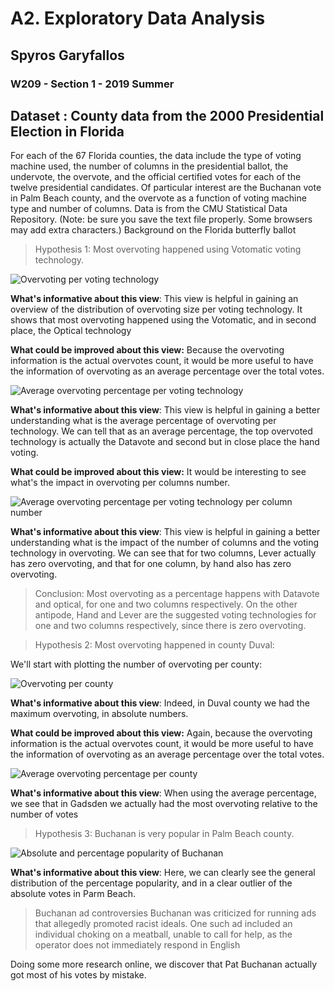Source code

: # A2. Exploratory Data Analysis 

## Spyros Garyfallos

### W209 - Section 1 - 2019 Summer

## Dataset : County data from the 2000 Presidential Election in Florida

For each of the 67 Florida counties, the data include the type of voting machine used, the number of columns in the presidential ballot, the undervote, the overvote, and the official certified votes for each of the twelve presidential candidates. Of particular interest are the Buchanan vote in Palm Beach county, and the overvote as a function of voting machine type and number of columns. Data is from the CMU Statistical Data Repository. (Note: be sure you save the text file properly. Some browsers may add extra characters.) Background on the Florida butterfly ballot

> Hypothesis 1: Most overvoting happened using Votomatic voting technology.

![Overvoting per voting technology](images/1.png "Overvoting per voting technology")


**What's informative about this view**: This view is helpful in gaining an overview of the distribution of overvoting size per voting technology. It shows that most overvoting happened using the Votomatic, and in second place, the Optical technology

**What could be improved about this view:** Because the overvoting information is the actual overvotes count, it would be more useful to have the information of overvoting as an average percentage over the total votes.

![Average overvoting percentage per voting technology](images/2.png "Average overvoting percentage per voting technology")


**What's informative about this view**: This view is helpful in gaining a better understanding what is the average percentage of overvoting per technology. We can tell that as an average percentage, the top overvoted technology is actually the Datavote and second but in close place the hand voting.

**What could be improved about this view:** It would be interesting to see what's the impact in overvoting per columns number.

![Average overvoting percentage per voting technology per column number](images/3.png "Average overvoting percentage per voting technology per column number")

**What's informative about this view**: This view is helpful in gaining a better understanding what is the impact of the number of columns and the voting technology in overvoting. We can see that for two columns, Lever actually has zero overvoting, and that for one column, by hand also has zero overvoting.

>Conclusion: Most overvoting as a percentage happens with Datavote and optical, for one and two columns respectively. On the other antipode, Hand and Lever are the suggested voting technologies for one and two columns respectively, since there is zero overvoting.


> Hypothesis 2: Most overvoting happened in county Duval:

We'll start with plotting the number of overvoting per county:

![Overvoting per county](images/4.png "Overvoting per county")

**What's informative about this view**: Indeed, in Duval county we had the maximum overvoting, in absolute numbers. 

**What could be improved about this view:** Again, because the overvoting information is the actual overvotes count, it would be more useful to have the information of overvoting as an average percentage over the total votes.

![Average overvoting percentage per county](images/5.png "Average overvoting percentage per county")

**What's informative about this view**: When using the average percentage, we see that in Gadsden we actually had the most overvoting relative to the number of votes

> Hypothesis 3: Buchanan is very popular in Palm Beach county.

![Absolute and percentage popularity of Buchanan](images/6.png "Absolute and percentage popularity of Buchanan")

**What's informative about this view**: Here, we can clearly see the general distribution of the percentage popularity, and in a clear outlier of the absolute votes in Parm Beach. 

> Buchanan ad controversies
Buchanan was criticized for running ads that allegedly promoted racist ideals. One such ad included an individual choking on a meatball, unable to call for help, as the operator does not immediately respond in English

Doing some more research online, we discover that Pat Buchanan actually got most of his votes by mistake.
************
## What is expected:
With the pictures removed, return each record above exactly as given.

## Response for this exercise:
Source code

: # A2. Exploratory Data Analysis 

## Spyros Garyfallos

### W209 - Section 1 - 2019 Summer

## Dataset : County data from the 2000 Presidential Election in Florida

For each of the 67 Florida counties, the data include the type of voting machine used, the number of columns in the presidential ballot, the undervote, the overvote, and the official certified votes for each of the twelve presidential candidates. Of particular interest are the Buchanan vote in Palm Beach county, and the overvote as a function of voting machine type and number of columns. Data is from the CMU Statistical Data Repository. (Note: be sure you save the text file properly. Some browsers may add extra characters.) Background on the Florida butterfly ballot

> Hypothesis 1: Most overvoting happened using Votomatic voting technology.

![Overvoting per voting technology](images/1.png "Overvoting per voting technology")


**What's informative about this view**: This view is helpful in gaining an overview of the distribution of overvoting size per voting technology. It shows that most overvoting happened using the Votomatic, and in second place, the Optical technology

**What could be improved about this view:** Because the overvoting information is the actual overvotes count, it would be more useful to have the information of overvoting as an average percentage over the total votes.

![Average overvoting percentage per voting technology](images/2.png "Average overvoting percentage per voting technology")


**What's informative about this view**: This view is helpful in gaining a better understanding what is the average percentage of overvoting per technology. We can tell that as an average percentage, the top overvoted technology is actually the Datavote and second but in close place the hand voting.

**What could be improved about this view:** It would be interesting to see what's the impact in overvoting per columns number.

![Average overvoting percentage per voting technology per column number](images/3.png "Average overvoting percentage per voting technology per column number")

**What's informative about this view**: This view is helpful in gaining a better understanding what is the impact of the number of columns and the voting technology in overvoting. We can see that for two columns, Lever actually has zero overvoting, and that for one column, by hand also has zero overvoting.

>Conclusion: Most overvoting as a percentage happens with Datavote and optical, for one and two columns respectively. On the other antipode, Hand and Lever are the suggested voting technologies for one and two columns respectively, since there is zero overvoting.


> Hypothesis 2: Most overvoting happened in county Duval:

We'll start with plotting the number of overvoting per county:

![Overvoting per county](images/4.png "Overvoting per county")

**What's informative about this view**: Indeed, in Duval county we had the maximum overvoting, in absolute numbers. 

**What could be improved about this view:** Again, because the overvoting information is the actual overvotes count, it would be more useful to have the information of overvoting as an average percentage over the total votes.

![Average overvoting percentage per county](images/5.png "Average overvoting percentage per county")

**What's informative about this view**: When using the average percentage, we see that in Gadsden we actually had the most overvoting relative to the number of votes

> Hypothesis 3: Buchanan is very popular in Palm Beach county.

![Absolute and percentage popularity of Buchanan](images/6.png "Absolute and percentage popularity of Buchanan")

**What's informative about this view**: Here, we can clearly see the general distribution of the percentage popularity, and in a clear outlier of the absolute votes in Parm Beach. 

> Buchanan ad controversies
Buchanan was criticized for running ads that allegedly promoted racist ideals. One such ad included an individual choking on a meatball, unable to call for help, as the operator does not immediately respond in English

Doing some more research online, we discover that Pat Buchanan actually got most of his votes by mistake.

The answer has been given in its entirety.